Milind Deora(HT Photo)
Milind Deora(HT Photo)

Big business in politics: Story of rising power, presence

If only a change of government and party in power were as simple as a video endorsement, politicians would not be juggling electoral arithmetic and there wouldn’t be a booming electoral economy
Hindustan Times | By Smruti Koppikar
UPDATED ON APR 25, 2019 10:24 AM IST

Milind Deora, contesting from Mumbai South as Congress candidate and challenging incumbent MP Arvind Sawant (Shiv Sena-BJP), released a video last week as part of his election campaign. The video has since travelled far and wide, and raised a number of questions. The brouhaha over it says something about the dichotomy in the business-politics relationship.

In the video, Mukesh Ambani and Uday Kotak are among those who endorse Deora to represent the constituency. Ambani says to the camera, “Milind is the man for South Bombay. Having represented South Bombay for 10 years, I believe Milind has in-depth knowledge of the social, economic and cultural ecosystem of the constituency”. This must be the first such public endorsement by the nation’s most wealthy and powerful industrialist. It is certainly a departure from the past in which industrialists were shy to proclaim their political preferences.

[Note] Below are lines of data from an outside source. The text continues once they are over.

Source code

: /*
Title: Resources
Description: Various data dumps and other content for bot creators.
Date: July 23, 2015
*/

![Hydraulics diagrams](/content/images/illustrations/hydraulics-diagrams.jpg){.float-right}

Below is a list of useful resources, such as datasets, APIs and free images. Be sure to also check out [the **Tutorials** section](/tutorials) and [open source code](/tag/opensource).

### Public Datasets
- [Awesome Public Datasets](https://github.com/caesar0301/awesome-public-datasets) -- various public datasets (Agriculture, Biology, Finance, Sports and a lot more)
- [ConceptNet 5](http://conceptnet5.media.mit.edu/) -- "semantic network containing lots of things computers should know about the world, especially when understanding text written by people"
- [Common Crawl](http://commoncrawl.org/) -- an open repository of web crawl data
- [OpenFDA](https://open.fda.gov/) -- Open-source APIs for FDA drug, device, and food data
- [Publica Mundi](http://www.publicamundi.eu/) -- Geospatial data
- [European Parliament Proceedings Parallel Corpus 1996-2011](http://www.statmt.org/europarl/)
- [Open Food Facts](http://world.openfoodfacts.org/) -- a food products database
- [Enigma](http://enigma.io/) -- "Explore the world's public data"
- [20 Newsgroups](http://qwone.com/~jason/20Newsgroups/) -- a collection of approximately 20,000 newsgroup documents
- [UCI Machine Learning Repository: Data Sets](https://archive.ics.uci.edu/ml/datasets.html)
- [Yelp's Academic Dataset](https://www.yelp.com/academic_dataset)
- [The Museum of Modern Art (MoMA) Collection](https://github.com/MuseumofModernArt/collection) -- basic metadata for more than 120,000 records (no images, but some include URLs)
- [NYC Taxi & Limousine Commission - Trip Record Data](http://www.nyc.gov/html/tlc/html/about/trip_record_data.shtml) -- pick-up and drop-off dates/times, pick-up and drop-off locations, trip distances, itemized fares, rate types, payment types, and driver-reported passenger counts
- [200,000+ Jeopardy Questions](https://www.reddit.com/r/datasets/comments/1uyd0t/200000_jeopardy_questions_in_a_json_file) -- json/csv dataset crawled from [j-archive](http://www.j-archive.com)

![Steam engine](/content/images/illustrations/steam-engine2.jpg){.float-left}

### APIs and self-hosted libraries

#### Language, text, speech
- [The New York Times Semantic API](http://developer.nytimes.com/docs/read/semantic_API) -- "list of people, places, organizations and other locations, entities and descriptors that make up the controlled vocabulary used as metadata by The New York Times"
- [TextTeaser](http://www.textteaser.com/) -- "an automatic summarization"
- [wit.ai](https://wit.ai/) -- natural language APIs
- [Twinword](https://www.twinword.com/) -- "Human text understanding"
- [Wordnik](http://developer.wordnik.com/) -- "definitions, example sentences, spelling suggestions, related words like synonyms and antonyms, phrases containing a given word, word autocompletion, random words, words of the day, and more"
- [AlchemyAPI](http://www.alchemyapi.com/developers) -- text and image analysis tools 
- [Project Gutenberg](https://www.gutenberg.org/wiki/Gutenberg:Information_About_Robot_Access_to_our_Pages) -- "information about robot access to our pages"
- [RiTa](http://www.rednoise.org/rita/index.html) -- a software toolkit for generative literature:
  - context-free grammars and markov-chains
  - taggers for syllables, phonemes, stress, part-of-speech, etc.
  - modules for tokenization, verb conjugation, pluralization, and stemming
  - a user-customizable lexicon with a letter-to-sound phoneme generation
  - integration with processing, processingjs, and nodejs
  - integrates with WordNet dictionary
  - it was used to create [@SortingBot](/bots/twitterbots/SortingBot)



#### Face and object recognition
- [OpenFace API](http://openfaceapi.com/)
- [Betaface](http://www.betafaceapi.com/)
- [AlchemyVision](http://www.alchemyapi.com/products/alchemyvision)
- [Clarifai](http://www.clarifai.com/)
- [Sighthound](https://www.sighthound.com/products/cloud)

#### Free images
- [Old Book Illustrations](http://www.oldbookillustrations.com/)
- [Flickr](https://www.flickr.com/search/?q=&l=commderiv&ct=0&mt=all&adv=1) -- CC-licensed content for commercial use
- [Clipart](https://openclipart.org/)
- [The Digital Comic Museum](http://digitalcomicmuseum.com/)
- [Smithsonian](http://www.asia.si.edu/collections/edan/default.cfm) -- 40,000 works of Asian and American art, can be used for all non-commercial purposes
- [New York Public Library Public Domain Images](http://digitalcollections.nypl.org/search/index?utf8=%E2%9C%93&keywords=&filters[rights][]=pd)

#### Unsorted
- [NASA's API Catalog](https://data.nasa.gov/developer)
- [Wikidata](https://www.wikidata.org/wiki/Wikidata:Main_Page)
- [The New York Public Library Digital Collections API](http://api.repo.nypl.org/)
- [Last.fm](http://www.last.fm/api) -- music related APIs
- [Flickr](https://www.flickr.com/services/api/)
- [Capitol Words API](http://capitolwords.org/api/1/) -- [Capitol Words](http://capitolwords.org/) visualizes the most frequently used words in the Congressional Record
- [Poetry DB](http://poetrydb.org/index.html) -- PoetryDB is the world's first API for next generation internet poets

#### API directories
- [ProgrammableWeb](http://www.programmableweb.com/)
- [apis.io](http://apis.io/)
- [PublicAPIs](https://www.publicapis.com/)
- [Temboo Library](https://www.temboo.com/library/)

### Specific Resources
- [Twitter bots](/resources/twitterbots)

Commentators saw in it the portents of changes, the shifting of political winds as it were, against the BJP and Prime Minister Narendra Modi. If only a change of government and party in power were as simple as a video endorsement, politicians would not be juggling electoral arithmetic and there wouldn’t be a booming electoral economy. The 2019 general election will cost an unprecedented 50,000 crore or $7 billion, according to New Delhi-based Centre for Media Studies. That business and industry share a symbiotic relationship with politics is an open secret. For a number of historical reasons, both sides were content to keep it away from public glare. In a nation with deep poverty till recently, politicians aligned themselves with their majority voters but they simultaneously conducted the business of politics behind closed doors. The 1991 economic liberalisation and subsequent impacts have allowed this relationship to be aired. Ambani’s and Kotak’s endorsement should be seen in this light but that’s part of the story. The other part is in the relationship between India’s wealthiest and its political class. Ambani, as Raj Thackeray told a Mumbai audience this week, is a powerful businessman and knows which direction the wind is blowing. Ambani is India’s richest and the world’s 13th richest man with a net worth of more than $50 billion, according to Forbes this year. He is unlikely to put all his weight behind one political party or a candidate. The family is known to keep warm relations across the political spectrum. The dissonance comes from Congress president Rahul Gandhi’s repeated references to Prime Minister Modi’s government as “suit-boot ki sarkar” and Gandhi’s decision to keep industrialists at arm’s length. But the Congress party, especially Deora, is a realist. That’s why he had Ambani endorse him; it could help swing a close election. Besides, Deora’s family through his late father Murli Deora and the Ambanis go back a long way in the business-politics relationship, and are also part of south Mumbai’s swish set where business and politics seamlessly merge.

The video is the tip of the berg. What should concern us is how big businesses have managed to game the political system and how industrialists wear both hats at the same time. The book “India’s Porous State: Blurred Boundaries and the Evolving Business-State Relationship in India” by Christophe Jaffrelot, Atul Kohli, and Kanta Murali, identified three ways in which business plays a role in India’s politics.

It states, first, with business leaders as MPs, the representative power of business in the institution increases. According to the book, second, it enables business to make policy and influence how policies are implemented. Third, many of these business leader-MPs sit on parliamentary committees which have jurisdiction over their businesses thereby creating conflicts of interests. They cite dozens of examples including that of Vijay Mallya who sat on three Parliamentary Committees when he had business interests in all three sectors. From barely 14% in 1991, businessmen and industrialists formed 26% of the Lok Sabha, the book stated. Now that is cause for reflection.